Freddy Mulumba Kabuayi, George Soros et le Congo-Kinshasa

Freddy Mulumba Kabuayi aime les livres. Il aime lire. Il lit beaucoup sur le Congo-Kinshasa, sur l’Afrique. Il s’intéresse depuis longtemps à la géopolitique et à la géostratégie. Pour l’avoir fréquenté, je sais qu’il est très critique à l’endroit des intellectuels et des politiciens congolais. Il est souvent d’avis que plusieurs parmi ces derniers sont des »badi ba bidia » ( des mangeurs de fufu ; sans plus). Il a quelque chose d’attrayant : il lit et fonde souvent ses arguments sur des faits et une documentation suffisamment sourcée.

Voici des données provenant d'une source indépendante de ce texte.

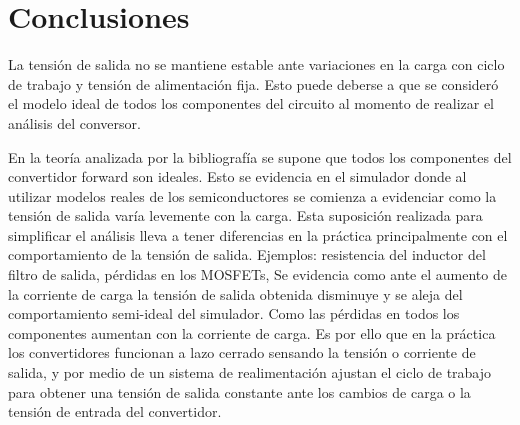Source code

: \section{Conclusiones}


La tensión de salida no se mantiene estable ante variaciones en la carga con ciclo de trabajo y tensión de alimentación fija. 
Esto puede deberse a que se consideró el modelo ideal de todos los componentes del circuito al momento de realizar el análisis del conversor. 

En la teoría analizada por la bibliografía se supone que todos los componentes del convertidor forward son ideales. 
Esto se evidencia en el simulador donde al utilizar modelos reales de los semiconductores se comienza a evidenciar como la tensión de salida varía levemente con la carga. 
Esta suposición realizada para simplificar el análisis lleva a tener diferencias en la práctica principalmente con el comportamiento de la tensión de salida. 
Ejemplos: resistencia del inductor del filtro de salida, pérdidas en los MOSFETs,
Se evidencia como ante el aumento de la corriente de carga la tensión de salida obtenida disminuye y se aleja del comportamiento semi-ideal del simulador. 
Como las pérdidas en todos los componentes aumentan con la corriente de carga. 
Es por ello que en la práctica los convertidores funcionan a lazo cerrado sensando la tensión o corriente de salida, y por medio de un sistema de realimentación ajustan el ciclo de trabajo para obtener una tensión de salida constante ante los cambios de carga o la tensión de entrada del convertidor.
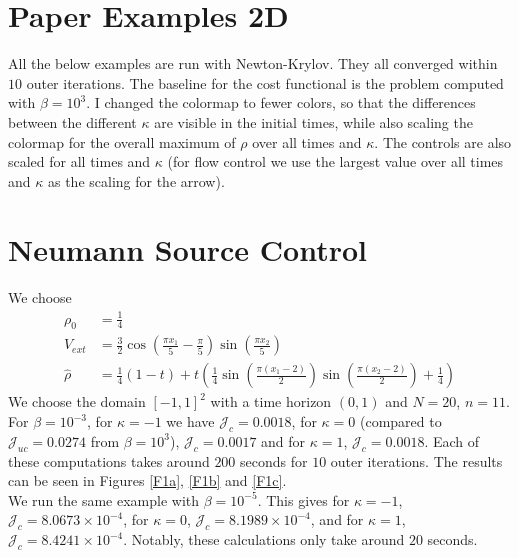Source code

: \documentclass[11pt, a4paper]{article}
\theoremstyle{definition}
\newcommand{\hr}{\widehat \rho}
\begin{document}
	\section*{Paper Examples 2D}
	All the below examples are run with Newton-Krylov. They all converged within $10$ outer iterations. The baseline for the cost functional is the problem computed with $\beta = 10^3$.
	I changed the colormap to fewer colors, so that the differences between the different $\kappa$ are visible in the initial times, while also scaling the colormap for the overall maximum of $\rho$ over all times and $\kappa$.
	The controls are also scaled for all times and $\kappa$ (for flow control we use the largest value over all times and $\kappa$ as the scaling for the arrow).
	\section{Neumann Source Control}
	We choose 
	\begin{align*}
		\rho_0 &= \frac{1}{4}\\
		V_{ext} &= \frac{3}{2}\cos\left(\frac{\pi x_1}{5} - \frac{\pi}{5}\right)\sin\left(\frac{\pi x_2}{5}\right)\\
		\hr &= \frac{1}{4}(1 - t) + t\left(\frac{1}{4}\sin\left(\frac{\pi \left(x_1 - 2\right)}{2}\right)\sin\left(\frac{\pi (x_2 - 2)}{2}\right) + \frac{1}{4}\right)
	\end{align*}
	We choose the domain $[-1,1]^2$ with a time horizon $(0,1)$ and $N = 20$, $n = 11$. 
	For $\beta = 10^{-3}$, for $\kappa = -1$ we have $\mathcal J_c = 0.0018$, for $\kappa = 0$ (compared to $\mathcal J_{uc} = 0.0274$ from $\beta = 10^3$), $\mathcal J_c = 0.0017$ and for $\kappa = 1$, $\mathcal J_c = 0.0018$. Each of these computations takes around $200$ seconds for $10$ outer iterations. The results can be seen in Figures \ref{F1a}, \ref{F1b} and \ref{F1c}.\\
	We run the same example with $\beta = 10^{-5}$. This gives for $\kappa = -1$, $\mathcal J_c = 8.0673 \times 10^{-4}$, for $\kappa = 0$, $\mathcal J_c = 8.1989 \times 10^{-4}$, and for $\kappa = 1$, $\mathcal J_c = 8.4241 \times 10^{-4}$. Notably, these calculations only take around $20$ seconds. 
	
\end{document}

Je viens de lire sa recension un ouvrage de trois journalistes français intitulé  »Les réseaux Soros à la conquête de l’Afrique »(https://legrandcongo.com/le-complot-de-soros-contre-la-rdc-mis-a-nu/). Mettant à nu le mode de fonctionnement de ces  »réseaux », cette recension cite les noms de quelques hommes politiques congolais, de quelques ONGs et d’une radio impliqués dans le complot contre le pays de Lumumba. Feignant d’être  »philanthrope », George Soros, en bon stratège, instrumentaliserait tout ce beau monde pour devenir  »un chef d’Etat sans Etat » au cœur de l’Afrique. Il chercherait tout simplement à faire main basse sur les richesses du pays de Lumumba.

Son soutien à la campagne électorale des candidats démocrates aux USA obéirait au même projet.

Tel est le complot qu’il serait en train d’ourdir contre le Congo-Kinshasa.

La recension de Mulumba Kabuayi mentionne un fait important : le poids des multinationales sur les Etats-nations. Elles sont devenues plus riches et plus fortes. George Soros en sait quelque chose. Il travaille avec Barrick Gold.

Ce fait n’est pas tellement nouveau. Même si, selon certains auteurs, il a pris de l’ampleur vers les années 1990 quand les trans et les multinationales sont devenues  »les nouveaux cercles de pouvoir ».

A mon avis, cette recension gagnerait en remettant en question une certaine approche que les auteurs du livre ont de  »l’ anti-kabilisme ». Alias Joseph Kabila, en finançant un lobbying de plusieurs millions de dollars aux USA obéit à la même logique de vassalisation que les politiciens susmentionnés. Il a en fait été mis là pour être au service des trans et des multinationales comme le dit si bien Jean-Luc Schaffhauser dans cette vidéo :https://www.youtube.com/watch?v=5Ca5M6Txigw. La question fondamentale serait celui de voir les politiciens congolais et africains devenir des acteurs de l’émancipation politique du continent en rompant avec le rôle de  »nègres de service » dont ils se contentent depuis l’assassinat de Lumumba jusqu’à ce jour.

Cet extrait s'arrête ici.